SEC charges Broadcom co-founders in stock options probe
AP , Los Angeles: May 14 2008
Made Popular May 14 2008

Federal officials on Wednesday charged Broadcom Corp. co-founders Henry T. Nicholas III and Henry Samueli with falsifying the company’s reported income, which led to what is believed to be the largest accounting restatement to date because of backdating stock options.

A civil complaint filed by the Securities and Exchange Commission also charges former chief financial officer William J. Ruehle and general counsel David Dull. It seeks injunctions and unspecified monetary penalties.

The four men are accused of violating federal securities laws by misrepresenting the dates on which stock options were granted to its executives and employees.

The SEC said that as a result of the scheme, Broadcom restated its financial results in January 2007 and reported more than $2 billion in additional compensation expenses.

“This egregious misconduct resulted in the largest accounting restatement to date arising from stock option backdating and warrants the significant sanctions sought from these individuals,” said Linda Chatman Thomsen, director of the SEC’s Division of Enforcement.

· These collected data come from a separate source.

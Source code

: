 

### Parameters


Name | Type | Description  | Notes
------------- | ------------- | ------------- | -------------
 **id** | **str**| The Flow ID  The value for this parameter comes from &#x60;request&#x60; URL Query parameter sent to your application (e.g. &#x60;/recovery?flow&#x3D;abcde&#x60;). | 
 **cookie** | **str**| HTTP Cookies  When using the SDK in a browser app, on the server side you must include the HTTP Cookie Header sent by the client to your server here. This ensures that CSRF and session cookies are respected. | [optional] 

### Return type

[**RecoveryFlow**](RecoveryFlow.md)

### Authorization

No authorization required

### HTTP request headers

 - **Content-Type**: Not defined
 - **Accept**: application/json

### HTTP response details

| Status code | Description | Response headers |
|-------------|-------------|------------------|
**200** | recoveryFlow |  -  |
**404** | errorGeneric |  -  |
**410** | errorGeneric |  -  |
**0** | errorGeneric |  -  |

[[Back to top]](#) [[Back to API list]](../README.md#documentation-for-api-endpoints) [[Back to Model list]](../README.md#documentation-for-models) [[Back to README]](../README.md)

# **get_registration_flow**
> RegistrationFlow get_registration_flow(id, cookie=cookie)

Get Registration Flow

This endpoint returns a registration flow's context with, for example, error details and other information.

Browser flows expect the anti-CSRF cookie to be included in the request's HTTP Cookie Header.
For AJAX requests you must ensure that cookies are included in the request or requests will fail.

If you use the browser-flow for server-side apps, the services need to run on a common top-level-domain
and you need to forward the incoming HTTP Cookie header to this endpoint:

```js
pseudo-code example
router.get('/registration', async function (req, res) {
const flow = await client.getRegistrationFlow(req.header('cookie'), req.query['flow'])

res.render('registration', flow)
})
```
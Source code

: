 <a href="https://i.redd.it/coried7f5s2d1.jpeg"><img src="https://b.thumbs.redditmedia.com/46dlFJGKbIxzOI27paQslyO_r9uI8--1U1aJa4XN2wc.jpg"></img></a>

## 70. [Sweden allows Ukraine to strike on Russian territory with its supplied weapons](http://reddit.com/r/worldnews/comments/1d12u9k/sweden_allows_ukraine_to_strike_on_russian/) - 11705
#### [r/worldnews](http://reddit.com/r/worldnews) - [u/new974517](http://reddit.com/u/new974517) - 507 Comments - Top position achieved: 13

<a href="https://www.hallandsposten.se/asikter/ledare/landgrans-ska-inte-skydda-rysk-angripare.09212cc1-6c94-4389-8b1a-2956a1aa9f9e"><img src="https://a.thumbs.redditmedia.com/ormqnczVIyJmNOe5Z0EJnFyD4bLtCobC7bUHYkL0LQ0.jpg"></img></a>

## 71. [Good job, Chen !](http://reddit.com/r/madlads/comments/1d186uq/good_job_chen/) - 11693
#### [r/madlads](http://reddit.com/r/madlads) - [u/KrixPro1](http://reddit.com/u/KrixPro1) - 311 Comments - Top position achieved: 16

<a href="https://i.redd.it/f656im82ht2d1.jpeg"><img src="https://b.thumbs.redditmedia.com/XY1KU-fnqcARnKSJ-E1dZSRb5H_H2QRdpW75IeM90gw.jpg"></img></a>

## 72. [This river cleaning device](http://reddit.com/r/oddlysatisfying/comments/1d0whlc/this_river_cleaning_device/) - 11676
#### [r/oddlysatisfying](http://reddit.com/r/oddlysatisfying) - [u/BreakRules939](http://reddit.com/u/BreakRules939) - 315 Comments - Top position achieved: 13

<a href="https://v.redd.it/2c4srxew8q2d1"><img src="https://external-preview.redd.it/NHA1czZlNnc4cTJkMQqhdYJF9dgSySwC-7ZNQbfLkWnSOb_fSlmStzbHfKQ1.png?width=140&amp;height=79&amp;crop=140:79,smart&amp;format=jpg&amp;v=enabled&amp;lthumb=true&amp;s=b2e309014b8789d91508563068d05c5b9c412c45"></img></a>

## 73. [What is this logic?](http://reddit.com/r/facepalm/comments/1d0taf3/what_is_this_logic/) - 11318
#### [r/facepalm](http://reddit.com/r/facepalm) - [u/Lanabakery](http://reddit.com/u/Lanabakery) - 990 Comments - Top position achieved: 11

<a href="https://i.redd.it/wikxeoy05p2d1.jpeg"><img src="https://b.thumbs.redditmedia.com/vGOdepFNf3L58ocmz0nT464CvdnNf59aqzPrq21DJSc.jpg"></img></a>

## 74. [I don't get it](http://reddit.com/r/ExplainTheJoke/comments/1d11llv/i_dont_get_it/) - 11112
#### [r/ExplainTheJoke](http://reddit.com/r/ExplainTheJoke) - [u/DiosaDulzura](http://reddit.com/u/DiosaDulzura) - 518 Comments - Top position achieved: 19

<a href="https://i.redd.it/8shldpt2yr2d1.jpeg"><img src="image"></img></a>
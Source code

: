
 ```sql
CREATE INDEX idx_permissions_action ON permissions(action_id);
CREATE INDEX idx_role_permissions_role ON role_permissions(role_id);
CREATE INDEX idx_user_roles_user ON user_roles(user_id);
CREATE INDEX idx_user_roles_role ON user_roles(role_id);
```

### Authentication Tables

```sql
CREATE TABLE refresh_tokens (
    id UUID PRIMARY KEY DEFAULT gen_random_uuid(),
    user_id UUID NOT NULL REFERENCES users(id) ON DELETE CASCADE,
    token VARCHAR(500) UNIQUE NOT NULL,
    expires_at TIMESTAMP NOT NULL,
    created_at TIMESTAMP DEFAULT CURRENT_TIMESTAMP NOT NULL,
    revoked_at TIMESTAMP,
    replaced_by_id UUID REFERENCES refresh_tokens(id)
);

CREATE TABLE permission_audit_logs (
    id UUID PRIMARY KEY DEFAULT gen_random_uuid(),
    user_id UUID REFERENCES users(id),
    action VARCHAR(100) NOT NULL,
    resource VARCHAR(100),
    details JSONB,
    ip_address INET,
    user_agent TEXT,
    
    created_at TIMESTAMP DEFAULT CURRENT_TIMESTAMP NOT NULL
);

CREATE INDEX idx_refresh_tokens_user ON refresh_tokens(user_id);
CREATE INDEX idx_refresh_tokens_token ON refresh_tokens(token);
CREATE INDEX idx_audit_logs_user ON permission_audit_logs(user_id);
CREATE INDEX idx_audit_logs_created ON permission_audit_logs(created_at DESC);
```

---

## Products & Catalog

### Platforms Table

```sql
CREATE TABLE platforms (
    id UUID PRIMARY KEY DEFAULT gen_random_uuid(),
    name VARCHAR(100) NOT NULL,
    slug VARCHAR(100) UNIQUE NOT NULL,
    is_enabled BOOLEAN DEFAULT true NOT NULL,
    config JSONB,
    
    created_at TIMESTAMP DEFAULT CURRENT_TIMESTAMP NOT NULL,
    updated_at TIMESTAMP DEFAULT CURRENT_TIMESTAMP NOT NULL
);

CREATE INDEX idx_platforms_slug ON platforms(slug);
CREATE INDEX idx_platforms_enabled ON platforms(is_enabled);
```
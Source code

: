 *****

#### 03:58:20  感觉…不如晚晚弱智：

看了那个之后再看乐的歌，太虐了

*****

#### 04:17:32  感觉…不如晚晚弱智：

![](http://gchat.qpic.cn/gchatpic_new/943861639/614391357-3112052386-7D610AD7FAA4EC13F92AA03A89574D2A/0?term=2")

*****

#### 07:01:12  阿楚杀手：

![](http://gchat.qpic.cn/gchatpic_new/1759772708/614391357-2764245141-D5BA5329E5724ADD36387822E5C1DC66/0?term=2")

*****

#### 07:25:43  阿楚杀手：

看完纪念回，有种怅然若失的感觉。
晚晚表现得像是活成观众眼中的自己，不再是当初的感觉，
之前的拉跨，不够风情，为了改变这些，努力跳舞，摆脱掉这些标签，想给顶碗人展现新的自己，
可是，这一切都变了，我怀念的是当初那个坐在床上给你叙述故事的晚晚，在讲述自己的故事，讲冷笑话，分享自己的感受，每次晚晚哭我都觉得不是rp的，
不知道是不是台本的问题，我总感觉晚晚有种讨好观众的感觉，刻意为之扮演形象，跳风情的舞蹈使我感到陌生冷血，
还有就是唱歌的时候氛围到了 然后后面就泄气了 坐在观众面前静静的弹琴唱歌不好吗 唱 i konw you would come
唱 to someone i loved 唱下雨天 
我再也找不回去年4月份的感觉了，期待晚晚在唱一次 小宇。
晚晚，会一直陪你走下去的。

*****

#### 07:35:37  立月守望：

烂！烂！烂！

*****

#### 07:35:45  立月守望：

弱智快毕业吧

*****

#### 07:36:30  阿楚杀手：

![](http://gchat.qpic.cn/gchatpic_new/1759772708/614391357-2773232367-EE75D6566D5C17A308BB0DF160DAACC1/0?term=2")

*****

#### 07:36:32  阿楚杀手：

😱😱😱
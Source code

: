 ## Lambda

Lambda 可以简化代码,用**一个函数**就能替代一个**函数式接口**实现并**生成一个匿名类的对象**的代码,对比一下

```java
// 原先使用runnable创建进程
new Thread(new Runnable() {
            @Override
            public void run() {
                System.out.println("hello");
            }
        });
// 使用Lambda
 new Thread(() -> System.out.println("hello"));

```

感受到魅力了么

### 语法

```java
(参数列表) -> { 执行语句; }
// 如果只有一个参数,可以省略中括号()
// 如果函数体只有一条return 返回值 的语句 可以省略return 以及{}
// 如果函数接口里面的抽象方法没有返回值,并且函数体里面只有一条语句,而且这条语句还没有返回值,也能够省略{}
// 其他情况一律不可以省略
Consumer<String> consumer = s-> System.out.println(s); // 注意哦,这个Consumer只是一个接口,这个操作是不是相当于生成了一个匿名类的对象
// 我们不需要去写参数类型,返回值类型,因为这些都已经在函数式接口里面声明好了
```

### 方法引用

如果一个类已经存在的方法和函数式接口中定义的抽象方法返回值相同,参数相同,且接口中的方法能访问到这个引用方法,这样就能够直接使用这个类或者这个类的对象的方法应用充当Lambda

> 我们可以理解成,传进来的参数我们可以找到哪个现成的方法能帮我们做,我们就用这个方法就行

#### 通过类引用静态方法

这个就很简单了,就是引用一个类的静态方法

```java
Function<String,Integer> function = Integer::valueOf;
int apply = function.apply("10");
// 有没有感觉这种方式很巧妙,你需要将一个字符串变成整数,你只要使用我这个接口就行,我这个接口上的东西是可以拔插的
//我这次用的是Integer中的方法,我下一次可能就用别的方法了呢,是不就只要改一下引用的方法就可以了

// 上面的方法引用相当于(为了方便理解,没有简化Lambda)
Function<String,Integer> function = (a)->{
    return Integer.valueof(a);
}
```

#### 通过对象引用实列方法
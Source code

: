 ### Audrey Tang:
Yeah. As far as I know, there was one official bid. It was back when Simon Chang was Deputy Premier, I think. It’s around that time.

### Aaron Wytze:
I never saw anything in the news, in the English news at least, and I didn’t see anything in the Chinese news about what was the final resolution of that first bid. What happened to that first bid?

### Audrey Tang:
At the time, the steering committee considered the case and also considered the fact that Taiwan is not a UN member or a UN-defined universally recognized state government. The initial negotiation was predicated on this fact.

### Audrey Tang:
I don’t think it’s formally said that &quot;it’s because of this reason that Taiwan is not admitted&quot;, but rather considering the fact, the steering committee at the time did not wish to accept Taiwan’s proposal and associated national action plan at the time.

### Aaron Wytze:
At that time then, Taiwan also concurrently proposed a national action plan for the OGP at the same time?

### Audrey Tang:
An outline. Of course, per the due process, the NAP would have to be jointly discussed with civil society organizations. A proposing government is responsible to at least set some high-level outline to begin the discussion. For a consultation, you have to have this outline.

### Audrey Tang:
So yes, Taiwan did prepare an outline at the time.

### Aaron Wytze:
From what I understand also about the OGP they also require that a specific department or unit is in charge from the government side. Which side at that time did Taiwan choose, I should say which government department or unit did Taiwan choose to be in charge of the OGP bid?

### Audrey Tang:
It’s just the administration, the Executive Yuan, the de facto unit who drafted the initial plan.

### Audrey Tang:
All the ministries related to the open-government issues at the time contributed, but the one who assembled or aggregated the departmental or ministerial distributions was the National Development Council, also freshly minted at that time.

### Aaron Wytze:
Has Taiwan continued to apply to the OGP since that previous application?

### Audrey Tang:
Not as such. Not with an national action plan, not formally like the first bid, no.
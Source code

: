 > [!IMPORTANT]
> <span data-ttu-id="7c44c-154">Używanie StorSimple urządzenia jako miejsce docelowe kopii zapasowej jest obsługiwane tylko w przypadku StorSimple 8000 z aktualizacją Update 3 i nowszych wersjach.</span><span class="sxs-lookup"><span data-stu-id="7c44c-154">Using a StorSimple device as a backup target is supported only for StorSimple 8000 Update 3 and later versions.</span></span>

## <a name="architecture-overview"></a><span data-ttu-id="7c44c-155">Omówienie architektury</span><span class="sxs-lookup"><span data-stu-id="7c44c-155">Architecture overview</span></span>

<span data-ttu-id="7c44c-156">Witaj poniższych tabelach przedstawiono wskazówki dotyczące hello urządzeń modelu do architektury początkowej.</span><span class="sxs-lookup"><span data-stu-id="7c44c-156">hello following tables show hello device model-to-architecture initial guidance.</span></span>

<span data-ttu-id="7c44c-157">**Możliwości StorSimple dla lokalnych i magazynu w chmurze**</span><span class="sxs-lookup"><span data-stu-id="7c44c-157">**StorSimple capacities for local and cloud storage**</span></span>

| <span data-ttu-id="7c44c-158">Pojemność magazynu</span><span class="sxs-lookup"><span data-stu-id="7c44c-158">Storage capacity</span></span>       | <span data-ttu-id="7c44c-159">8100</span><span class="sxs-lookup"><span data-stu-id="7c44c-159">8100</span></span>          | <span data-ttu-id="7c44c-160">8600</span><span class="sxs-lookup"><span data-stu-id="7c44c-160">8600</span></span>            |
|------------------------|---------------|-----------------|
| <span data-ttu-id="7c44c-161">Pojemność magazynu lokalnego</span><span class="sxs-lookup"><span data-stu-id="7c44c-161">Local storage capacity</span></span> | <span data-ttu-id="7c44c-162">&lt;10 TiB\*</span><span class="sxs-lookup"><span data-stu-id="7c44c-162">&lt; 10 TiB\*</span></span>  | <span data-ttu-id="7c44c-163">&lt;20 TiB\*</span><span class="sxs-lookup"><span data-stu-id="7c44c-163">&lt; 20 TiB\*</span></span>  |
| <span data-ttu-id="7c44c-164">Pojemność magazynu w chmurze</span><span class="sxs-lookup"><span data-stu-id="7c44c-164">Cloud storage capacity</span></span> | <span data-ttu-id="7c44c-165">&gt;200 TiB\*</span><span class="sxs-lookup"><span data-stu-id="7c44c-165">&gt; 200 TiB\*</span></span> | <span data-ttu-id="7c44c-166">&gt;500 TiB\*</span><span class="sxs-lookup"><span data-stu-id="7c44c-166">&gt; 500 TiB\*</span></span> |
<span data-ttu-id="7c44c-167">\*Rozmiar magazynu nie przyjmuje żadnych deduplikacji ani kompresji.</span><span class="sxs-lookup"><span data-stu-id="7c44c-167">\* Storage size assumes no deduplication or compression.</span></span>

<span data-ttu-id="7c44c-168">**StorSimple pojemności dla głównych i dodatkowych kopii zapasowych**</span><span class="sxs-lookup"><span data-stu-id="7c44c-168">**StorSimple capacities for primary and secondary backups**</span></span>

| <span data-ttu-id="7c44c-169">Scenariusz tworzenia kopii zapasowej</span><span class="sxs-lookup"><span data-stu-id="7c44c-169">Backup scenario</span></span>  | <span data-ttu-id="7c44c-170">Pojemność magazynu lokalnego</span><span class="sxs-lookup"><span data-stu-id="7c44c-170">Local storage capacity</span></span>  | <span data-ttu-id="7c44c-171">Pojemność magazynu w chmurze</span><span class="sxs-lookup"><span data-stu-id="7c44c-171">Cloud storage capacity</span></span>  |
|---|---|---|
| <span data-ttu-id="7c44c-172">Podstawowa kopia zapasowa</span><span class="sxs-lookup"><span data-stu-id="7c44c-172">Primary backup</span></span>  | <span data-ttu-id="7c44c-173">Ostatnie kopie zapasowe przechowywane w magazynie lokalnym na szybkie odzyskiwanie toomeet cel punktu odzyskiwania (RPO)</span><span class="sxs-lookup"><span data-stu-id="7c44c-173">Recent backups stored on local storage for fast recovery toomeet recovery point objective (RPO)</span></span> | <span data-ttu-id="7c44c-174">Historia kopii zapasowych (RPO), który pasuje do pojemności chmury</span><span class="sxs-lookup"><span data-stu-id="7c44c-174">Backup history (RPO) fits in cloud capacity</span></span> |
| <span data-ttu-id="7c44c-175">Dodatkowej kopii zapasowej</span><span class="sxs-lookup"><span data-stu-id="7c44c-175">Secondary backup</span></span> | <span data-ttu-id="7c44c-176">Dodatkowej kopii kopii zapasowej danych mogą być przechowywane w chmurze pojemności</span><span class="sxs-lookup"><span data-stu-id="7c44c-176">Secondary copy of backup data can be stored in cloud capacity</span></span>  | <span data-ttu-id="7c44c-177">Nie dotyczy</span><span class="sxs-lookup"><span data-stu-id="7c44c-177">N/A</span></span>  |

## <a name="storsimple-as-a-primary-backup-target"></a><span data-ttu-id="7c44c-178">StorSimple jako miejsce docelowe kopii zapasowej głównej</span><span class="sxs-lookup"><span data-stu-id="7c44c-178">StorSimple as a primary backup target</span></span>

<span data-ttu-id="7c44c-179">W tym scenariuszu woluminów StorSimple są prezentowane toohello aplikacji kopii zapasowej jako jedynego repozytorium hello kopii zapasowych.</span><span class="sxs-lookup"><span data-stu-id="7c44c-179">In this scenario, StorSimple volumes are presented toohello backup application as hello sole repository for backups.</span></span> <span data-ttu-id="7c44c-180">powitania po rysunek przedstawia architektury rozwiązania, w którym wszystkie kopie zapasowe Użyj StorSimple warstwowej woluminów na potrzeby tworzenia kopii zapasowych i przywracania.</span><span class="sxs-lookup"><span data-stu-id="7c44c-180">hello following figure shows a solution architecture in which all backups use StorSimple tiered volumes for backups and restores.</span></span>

Phone messages left for attorneys representing all four men were not immediately returned.

The SEC complaint filed in U.S. District Court claims the backdating scheme occurred between 1998 and 2003 in which the four men misrepresented the dates stock options were granted in the company.

The complaint also said Nicholas and Samueli served on a two-member option committee that approved up to 88 grants during that period, but didn’t hold meetings on the dates the grants were supposedly approved.

Backdating stock options involves retroactively setting the exercise price to a low point in the stock’s value to increase profits for an executive or employee when shares are sold.

If companies backdate options without properly disclosing and accounting for the move, it can cause profits to be overstated and taxes to be underpaid.

The U.S. attorney’s office also has launched an investigation into stock-option backdating at Broadcom. In a court hearing in January, federal prosecutors told a judge that Nicholas and Samueli were “unindicted potential co-conspirators” in the probe.

A former human resources executive, Nancy Tullos, pleaded guilty to obstruction of justice earlier this year and settled with the SEC for $1.4 million without admitting wrongdoing. She is cooperating in the ongoing U.S. attorney’s investigation.

The Irvine-based communications chip maker also agreed last month to pay $12 million to settle similar charges without admitting or denying the allegations.